This is a reprint of a “From the Local History Room” column that first appeared in Dec. 2013, before the launch of this weblog.
Tributes to Pekin’s high school graduates
Jared Olar
Library Assistant
This week’s edition of “From the History Room” will showcase some old Pekin Community High School publications that enable us to look back on graduating classes from eight or nine decades ago.
The Pekin Public Library’s Local History Room collection includes the complete series of Pekinian yearbooks. Besides the annual yearbooks, however, the high school also occasionally produced special editions, such as the old Red and White Pictorials which may be found in the Local History Room.
In addition, PCHS publishes a school newspaper, the Pekinois. Our library has a selection of some of the old Pekinois issues, and among them are the special Pekinois Senior Editions.

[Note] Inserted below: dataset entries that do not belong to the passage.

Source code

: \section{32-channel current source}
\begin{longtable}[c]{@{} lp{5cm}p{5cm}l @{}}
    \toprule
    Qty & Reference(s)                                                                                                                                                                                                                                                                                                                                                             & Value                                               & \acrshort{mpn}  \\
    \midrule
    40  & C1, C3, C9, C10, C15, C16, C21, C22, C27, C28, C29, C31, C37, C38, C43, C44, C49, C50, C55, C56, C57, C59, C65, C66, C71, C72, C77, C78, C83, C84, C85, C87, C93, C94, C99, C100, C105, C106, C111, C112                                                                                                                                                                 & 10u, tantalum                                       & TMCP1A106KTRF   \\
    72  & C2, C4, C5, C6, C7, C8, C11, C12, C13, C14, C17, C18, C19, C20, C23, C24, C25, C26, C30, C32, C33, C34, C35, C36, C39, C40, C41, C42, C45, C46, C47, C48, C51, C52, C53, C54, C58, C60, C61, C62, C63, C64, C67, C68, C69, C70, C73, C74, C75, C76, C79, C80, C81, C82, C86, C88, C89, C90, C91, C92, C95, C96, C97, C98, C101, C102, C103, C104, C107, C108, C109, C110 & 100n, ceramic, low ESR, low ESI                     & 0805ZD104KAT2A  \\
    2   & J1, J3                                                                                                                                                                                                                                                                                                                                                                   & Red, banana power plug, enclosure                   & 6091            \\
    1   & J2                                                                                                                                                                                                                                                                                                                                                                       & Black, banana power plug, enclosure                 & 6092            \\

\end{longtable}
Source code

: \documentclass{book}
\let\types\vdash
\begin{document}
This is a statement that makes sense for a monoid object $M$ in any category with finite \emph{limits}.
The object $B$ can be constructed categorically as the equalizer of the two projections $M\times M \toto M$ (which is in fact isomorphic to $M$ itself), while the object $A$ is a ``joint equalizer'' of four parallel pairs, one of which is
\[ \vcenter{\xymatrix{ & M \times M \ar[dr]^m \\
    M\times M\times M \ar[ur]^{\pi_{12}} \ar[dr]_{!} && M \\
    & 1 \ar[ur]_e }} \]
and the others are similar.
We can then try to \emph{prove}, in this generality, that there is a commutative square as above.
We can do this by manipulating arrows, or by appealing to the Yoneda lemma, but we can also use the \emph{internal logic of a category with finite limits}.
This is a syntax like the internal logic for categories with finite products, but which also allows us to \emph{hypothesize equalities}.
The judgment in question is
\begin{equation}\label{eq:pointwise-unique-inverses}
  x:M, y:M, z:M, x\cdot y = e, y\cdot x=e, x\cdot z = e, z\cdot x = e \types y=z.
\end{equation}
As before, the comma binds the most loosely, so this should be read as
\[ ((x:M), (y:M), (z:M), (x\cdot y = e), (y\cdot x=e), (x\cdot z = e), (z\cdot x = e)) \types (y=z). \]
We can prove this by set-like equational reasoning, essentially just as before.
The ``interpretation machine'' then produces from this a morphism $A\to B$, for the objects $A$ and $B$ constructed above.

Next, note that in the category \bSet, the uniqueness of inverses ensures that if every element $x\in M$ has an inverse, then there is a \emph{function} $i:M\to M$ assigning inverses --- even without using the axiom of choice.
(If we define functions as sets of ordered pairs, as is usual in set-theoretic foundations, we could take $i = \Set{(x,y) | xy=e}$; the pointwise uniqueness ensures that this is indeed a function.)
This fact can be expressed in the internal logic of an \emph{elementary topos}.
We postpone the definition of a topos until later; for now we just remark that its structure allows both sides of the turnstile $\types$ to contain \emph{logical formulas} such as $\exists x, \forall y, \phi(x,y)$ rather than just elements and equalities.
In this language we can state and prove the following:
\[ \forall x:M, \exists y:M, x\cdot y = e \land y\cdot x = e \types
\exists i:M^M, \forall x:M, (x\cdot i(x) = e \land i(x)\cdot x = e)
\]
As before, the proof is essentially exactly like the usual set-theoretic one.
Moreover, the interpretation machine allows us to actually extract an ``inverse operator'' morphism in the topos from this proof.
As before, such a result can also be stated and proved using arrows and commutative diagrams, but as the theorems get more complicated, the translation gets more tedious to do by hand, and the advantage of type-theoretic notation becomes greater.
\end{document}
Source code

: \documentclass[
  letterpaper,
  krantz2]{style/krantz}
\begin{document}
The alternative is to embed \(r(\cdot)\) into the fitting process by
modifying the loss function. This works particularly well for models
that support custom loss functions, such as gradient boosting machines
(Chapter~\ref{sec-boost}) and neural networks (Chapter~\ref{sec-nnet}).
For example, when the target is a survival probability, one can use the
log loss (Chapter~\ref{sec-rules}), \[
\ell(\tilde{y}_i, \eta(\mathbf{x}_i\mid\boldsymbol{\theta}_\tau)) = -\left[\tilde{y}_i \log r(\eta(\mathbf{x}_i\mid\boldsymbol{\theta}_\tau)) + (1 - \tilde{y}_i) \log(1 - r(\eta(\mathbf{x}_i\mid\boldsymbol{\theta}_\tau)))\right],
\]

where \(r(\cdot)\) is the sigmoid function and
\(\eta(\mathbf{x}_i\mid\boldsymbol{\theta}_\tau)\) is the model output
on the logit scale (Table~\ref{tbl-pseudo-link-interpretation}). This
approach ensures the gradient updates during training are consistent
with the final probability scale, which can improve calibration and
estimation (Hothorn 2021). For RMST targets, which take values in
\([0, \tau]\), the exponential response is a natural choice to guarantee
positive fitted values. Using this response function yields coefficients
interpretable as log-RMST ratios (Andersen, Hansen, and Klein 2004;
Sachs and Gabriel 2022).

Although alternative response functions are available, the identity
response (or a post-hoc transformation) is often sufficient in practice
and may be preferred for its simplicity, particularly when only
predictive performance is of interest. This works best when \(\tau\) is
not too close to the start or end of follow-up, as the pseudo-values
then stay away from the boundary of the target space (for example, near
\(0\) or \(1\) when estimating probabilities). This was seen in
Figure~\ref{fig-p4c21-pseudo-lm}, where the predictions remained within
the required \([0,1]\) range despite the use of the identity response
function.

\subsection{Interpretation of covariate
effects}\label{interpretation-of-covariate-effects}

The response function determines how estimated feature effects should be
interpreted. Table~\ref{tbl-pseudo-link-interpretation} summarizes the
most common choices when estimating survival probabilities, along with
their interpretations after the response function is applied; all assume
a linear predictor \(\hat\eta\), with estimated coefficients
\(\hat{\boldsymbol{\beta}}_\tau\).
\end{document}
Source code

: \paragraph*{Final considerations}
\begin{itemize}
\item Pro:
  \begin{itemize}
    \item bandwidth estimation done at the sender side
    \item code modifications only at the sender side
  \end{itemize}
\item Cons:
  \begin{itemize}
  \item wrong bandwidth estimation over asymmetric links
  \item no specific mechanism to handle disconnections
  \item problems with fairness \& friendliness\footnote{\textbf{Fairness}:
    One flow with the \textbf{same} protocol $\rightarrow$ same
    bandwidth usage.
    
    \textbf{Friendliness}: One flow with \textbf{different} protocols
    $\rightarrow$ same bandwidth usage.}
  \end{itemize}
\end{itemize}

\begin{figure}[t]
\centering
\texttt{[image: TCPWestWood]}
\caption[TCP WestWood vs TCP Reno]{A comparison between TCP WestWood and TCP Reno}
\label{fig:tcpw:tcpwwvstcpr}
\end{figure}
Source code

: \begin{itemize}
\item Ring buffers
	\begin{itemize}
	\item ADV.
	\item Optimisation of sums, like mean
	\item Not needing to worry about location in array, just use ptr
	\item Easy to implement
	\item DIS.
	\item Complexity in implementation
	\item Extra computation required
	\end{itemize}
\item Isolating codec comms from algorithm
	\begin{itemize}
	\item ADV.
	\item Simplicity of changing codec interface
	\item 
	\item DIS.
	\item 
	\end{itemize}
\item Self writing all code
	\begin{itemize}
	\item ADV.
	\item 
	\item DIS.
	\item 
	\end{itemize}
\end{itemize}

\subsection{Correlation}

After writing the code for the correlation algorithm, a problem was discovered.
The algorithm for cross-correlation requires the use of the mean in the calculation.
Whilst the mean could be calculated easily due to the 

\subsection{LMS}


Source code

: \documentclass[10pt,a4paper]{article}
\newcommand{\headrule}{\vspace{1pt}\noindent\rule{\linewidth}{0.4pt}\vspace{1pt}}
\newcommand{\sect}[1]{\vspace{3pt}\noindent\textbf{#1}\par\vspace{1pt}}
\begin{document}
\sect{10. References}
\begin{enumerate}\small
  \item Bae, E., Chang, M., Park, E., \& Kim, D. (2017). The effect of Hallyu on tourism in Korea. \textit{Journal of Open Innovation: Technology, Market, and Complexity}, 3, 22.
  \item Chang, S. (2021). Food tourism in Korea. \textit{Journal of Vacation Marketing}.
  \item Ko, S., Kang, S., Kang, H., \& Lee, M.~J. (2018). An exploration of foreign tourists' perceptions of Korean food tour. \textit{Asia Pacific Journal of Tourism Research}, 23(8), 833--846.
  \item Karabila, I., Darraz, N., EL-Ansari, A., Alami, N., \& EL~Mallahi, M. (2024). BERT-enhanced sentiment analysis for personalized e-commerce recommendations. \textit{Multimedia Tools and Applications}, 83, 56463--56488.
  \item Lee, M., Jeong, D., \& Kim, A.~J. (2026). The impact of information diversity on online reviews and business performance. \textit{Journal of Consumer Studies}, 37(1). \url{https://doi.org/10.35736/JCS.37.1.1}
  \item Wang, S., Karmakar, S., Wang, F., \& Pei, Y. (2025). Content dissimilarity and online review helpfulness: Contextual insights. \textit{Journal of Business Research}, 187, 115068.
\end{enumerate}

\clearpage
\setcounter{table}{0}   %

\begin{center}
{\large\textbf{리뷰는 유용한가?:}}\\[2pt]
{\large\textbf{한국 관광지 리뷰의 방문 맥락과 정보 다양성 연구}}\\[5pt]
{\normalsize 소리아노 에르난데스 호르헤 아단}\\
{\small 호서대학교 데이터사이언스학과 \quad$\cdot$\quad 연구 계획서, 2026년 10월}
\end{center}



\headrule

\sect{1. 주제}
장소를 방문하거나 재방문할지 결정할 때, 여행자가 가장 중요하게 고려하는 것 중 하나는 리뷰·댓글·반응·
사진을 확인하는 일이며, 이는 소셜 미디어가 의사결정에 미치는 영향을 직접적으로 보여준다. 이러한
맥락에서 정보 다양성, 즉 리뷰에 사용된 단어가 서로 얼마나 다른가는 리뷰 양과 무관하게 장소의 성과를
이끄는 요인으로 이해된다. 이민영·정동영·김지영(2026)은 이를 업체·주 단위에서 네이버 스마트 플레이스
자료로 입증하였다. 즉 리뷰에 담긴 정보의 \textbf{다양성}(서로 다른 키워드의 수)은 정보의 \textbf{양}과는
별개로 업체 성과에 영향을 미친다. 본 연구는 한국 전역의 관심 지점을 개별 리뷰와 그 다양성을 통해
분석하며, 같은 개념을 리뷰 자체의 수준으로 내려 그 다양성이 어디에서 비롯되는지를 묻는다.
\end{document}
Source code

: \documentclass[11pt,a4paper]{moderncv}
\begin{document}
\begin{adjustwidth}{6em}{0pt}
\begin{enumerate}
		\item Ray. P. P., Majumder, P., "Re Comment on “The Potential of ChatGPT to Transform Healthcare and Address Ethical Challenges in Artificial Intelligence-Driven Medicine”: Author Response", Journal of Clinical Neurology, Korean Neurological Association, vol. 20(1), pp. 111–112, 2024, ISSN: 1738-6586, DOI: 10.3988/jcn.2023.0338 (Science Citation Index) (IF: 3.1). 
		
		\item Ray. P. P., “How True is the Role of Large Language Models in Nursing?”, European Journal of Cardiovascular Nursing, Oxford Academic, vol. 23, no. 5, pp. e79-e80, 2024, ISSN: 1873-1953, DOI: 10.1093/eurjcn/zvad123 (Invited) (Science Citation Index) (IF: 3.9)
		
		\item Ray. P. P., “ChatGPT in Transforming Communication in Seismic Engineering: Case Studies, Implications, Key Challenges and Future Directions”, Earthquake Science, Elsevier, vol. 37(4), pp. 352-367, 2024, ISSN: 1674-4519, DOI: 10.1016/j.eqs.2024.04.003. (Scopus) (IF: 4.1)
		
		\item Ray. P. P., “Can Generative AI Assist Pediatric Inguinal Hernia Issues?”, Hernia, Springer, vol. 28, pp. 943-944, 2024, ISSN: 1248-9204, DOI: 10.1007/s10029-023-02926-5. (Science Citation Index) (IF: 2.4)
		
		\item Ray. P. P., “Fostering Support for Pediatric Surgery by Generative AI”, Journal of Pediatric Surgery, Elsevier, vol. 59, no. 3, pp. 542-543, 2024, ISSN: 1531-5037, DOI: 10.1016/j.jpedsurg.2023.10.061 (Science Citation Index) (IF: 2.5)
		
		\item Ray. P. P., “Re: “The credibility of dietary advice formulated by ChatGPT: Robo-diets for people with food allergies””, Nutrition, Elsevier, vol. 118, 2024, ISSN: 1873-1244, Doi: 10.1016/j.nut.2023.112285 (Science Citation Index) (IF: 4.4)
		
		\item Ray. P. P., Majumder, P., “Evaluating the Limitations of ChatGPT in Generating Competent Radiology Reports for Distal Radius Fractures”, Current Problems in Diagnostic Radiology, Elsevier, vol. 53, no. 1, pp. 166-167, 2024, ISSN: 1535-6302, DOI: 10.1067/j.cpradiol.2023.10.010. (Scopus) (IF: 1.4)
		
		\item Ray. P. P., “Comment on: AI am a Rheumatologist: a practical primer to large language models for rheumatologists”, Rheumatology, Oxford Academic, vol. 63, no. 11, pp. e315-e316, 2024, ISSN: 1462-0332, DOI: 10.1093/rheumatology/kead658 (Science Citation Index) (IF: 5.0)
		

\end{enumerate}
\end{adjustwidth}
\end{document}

As the name indicates, these were companions or supplements to the regular Pekinian yearbooks, printed as tributes to the graduating class. These tribute editions were produced during the 1930s and 1940s, the decades of the Great Depression and World War II. Included in our collection are the Pekinois Senior Editions for the Classes of 1934, 1939, 1940, 1941, 1942, 1943, 1944, 1945 and 1946.
Another old PCHS publication in honor of graduating seniors was called simply “To the Graduates.” But in fact, this wasn’t “another” publication – it was the Pekinois Senior Edition under a different name. The Pekin Public Library has long had a copy of the 1938 edition of “To the Graduates,” but recently a patron donated a copy of the 1937 edition to the library.
The 1937 edition of “To the Graduates” bears a publication date of May 21, 1937. On the cover page it presents the Student Council and graduating senior office of the Class of 1937: Fred Hellyer, student council president; Ruth Tobie, class co-vice president; Charles Black, class president; Robert Maus, student council secretary; Betty Newman, class secretary-treasurer; and Donald Ramey, class co-vice president.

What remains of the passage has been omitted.